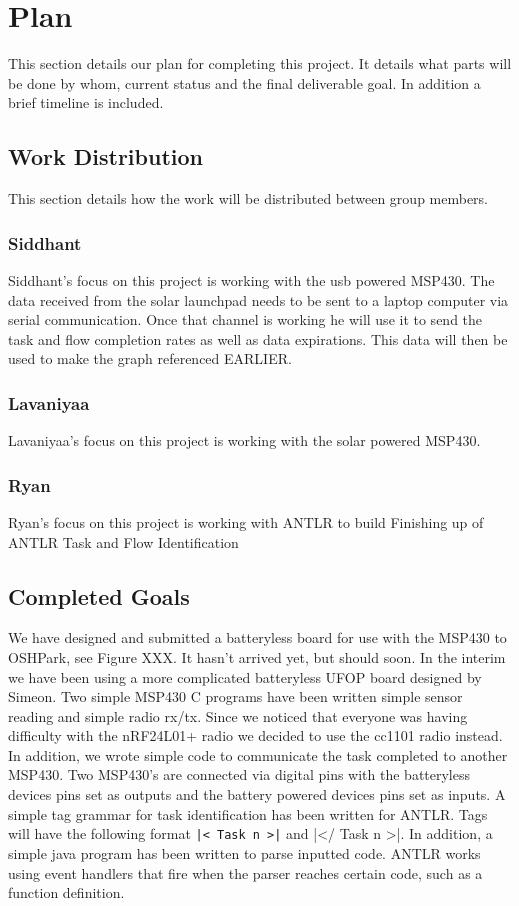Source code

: \section{Plan} %
\label{sec:plan}

This section details our plan for completing this project.
It details what parts will be done by whom, current status and the final deliverable goal.
In addition a brief timeline is included.


\subsection{Work Distribution}

This section details how the work will be distributed between group members.

\subsubsection{Siddhant}
Siddhant's focus on this project is working with the usb powered MSP430.
The data received from the solar launchpad needs to be sent to a laptop computer via serial communication.
Once that channel is working he will use it to send the task and flow completion rates as well as data expirations.
This data will then be used to make the graph referenced EARLIER.

\subsubsection{Lavaniyaa}
Lavaniyaa's focus on this project is working with the solar powered MSP430.

\subsubsection{Ryan}
Ryan's focus on this project is working with ANTLR to build
Finishing up of ANTLR Task and Flow Identification

\subsection{Completed Goals}

We have designed and submitted a batteryless board for use with the MSP430 to OSHPark, see Figure XXX.
It hasn't arrived yet, but should soon.
In the interim we have been using a more complicated batteryless UFOP board designed by Simeon.
Two simple MSP430 C programs have been written simple sensor reading and simple radio rx/tx.
Since we noticed that everyone was having difficulty with the nRF24L01+ radio we decided to use the cc1101 radio instead.
In addition, we wrote simple code to communicate the task completed to another MSP430.
Two MSP430's are connected via digital pins with the batteryless devices pins set as outputs and the battery powered devices pins set as inputs.
A simple tag grammar for task identification has been written for ANTLR.
Tags will have the following format {\tt |< Task n >|} and |</ Task n >|.
In addition, a simple java program has been written to parse inputted code.
ANTLR works using event handlers that fire when the parser reaches certain code, such as a function definition.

#####

• [ASSIGNMENT]
Retype exactly. Start at the line with "Lavaniyaa's focus on" and stop at the last line of the data.

• [EXERCISE OUTPUT]
Lavaniyaa's focus on this project is working with the solar powered MSP430.

\subsubsection{Ryan}
Ryan's focus on this project is working with ANTLR to build
Finishing up of ANTLR Task and Flow Identification

\subsection{Completed Goals}

We have designed and submitted a batteryless board for use with the MSP430 to OSHPark, see Figure XXX.
It hasn't arrived yet, but should soon.
In the interim we have been using a more complicated batteryless UFOP board designed by Simeon.
Two simple MSP430 C programs have been written simple sensor reading and simple radio rx/tx.
Since we noticed that everyone was having difficulty with the nRF24L01+ radio we decided to use the cc1101 radio instead.
In addition, we wrote simple code to communicate the task completed to another MSP430.
Two MSP430's are connected via digital pins with the batteryless devices pins set as outputs and the battery powered devices pins set as inputs.
A simple tag grammar for task identification has been written for ANTLR.
Tags will have the following format {\tt |< Task n >|} and |</ Task n >|.
In addition, a simple java program has been written to parse inputted code.
ANTLR works using event handlers that fire when the parser reaches certain code, such as a function definition.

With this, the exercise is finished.